=== Provided records ===
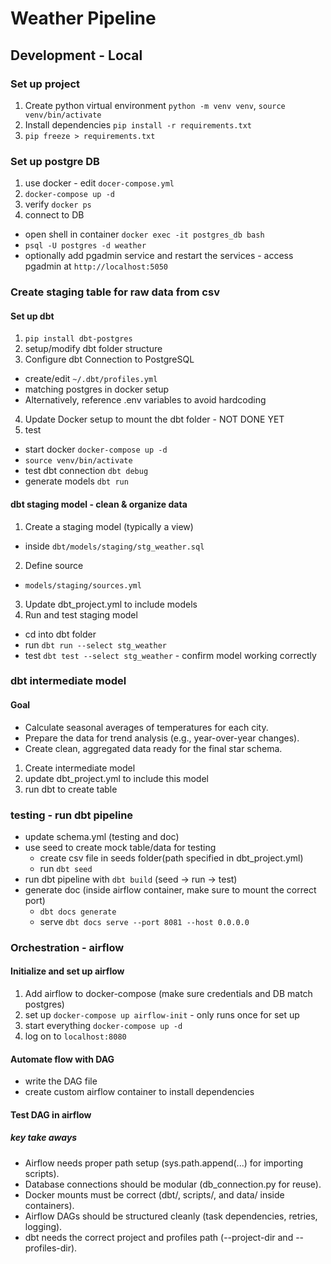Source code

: # Weather Pipeline

## Development - Local 
### Set up project
1. Create python virtual environment `python -m venv venv`, `source venv/bin/activate`
2. Install dependencies `pip install -r requirements.txt`
3. `pip freeze > requirements.txt`
### Set up postgre DB
1. use docker - edit `docer-compose.yml`
2. `docker-compose up -d`
3. verify `docker ps`
4. connect to DB
  - open shell in container `docker exec -it postgres_db bash`
  - `psql -U postgres -d weather`
  - optionally add pgadmin service and restart the services - access pgadmin at `http://localhost:5050`
### Create staging table for raw data from csv

#### Set up dbt
1. `pip install dbt-postgres`
2. setup/modify dbt folder structure
3. Configure dbt Connection to PostgreSQL
  - create/edit `~/.dbt/profiles.yml`
  - matching postgres in docker setup
  - Alternatively, reference .env variables to avoid hardcoding
4. Update Docker setup to mount the dbt folder - NOT DONE YET
5. test
  - start docker `docker-compose up -d`
  - `source venv/bin/activate`
  - test dbt connection `dbt debug`
  - generate models `dbt run`
#### dbt staging model - clean & organize data
1. Create a staging model (typically a view)
  - inside `dbt/models/staging/stg_weather.sql`
2. Define source
  - `models/staging/sources.yml`
3. Update dbt_project.yml to include models
4. Run and test staging model
  - cd into dbt folder
  - run `dbt run --select stg_weather`
  - test `dbt test --select stg_weather` - confirm model working correctly
### dbt intermediate model
#### Goal
* Calculate seasonal averages of temperatures for each city.
* Prepare the data for trend analysis (e.g., year-over-year changes).
* Create clean, aggregated data ready for the final star schema.
1. Create intermediate model
2. update dbt_project.yml to include this model
3. run dbt to create table
### testing - run dbt pipeline
* update schema.yml (testing and doc)
* use seed to create mock table/data for testing
  - create csv file in seeds folder(path specified in dbt_project.yml)
  - run `dbt seed`
* run dbt pipeline with `dbt build` (seed -> run -> test)
* generate doc (inside airflow container, make sure to mount the correct port)
  - `dbt docs generate` 
  - serve `dbt docs serve --port 8081 --host 0.0.0.0`

### Orchestration - airflow
#### Initialize and set up airflow
1. Add airflow to docker-compose (make sure credentials and DB match postgres)
2. set up `docker-compose up airflow-init` - only runs once for set up
3. start everything `docker-compose up -d`
4. log on to `localhost:8080`
#### Automate flow with DAG
* write the DAG file
* create custom airflow container to install dependencies 
#### Test DAG in airflow
##### key take aways
* Airflow needs proper path setup (sys.path.append(...) for importing scripts).
* Database connections should be modular (db_connection.py for reuse).
* Docker mounts must be correct (dbt/, scripts/, and data/ inside containers).
* Airflow DAGs should be structured cleanly (task dependencies, retries, logging).
* dbt needs the correct project and profiles path (--project-dir and --profiles-dir).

=== Requirement ===
A line counts if it contains the string "dependencies"; report how many lines in the material do, giving only the number.

=== Solution to this task ===
3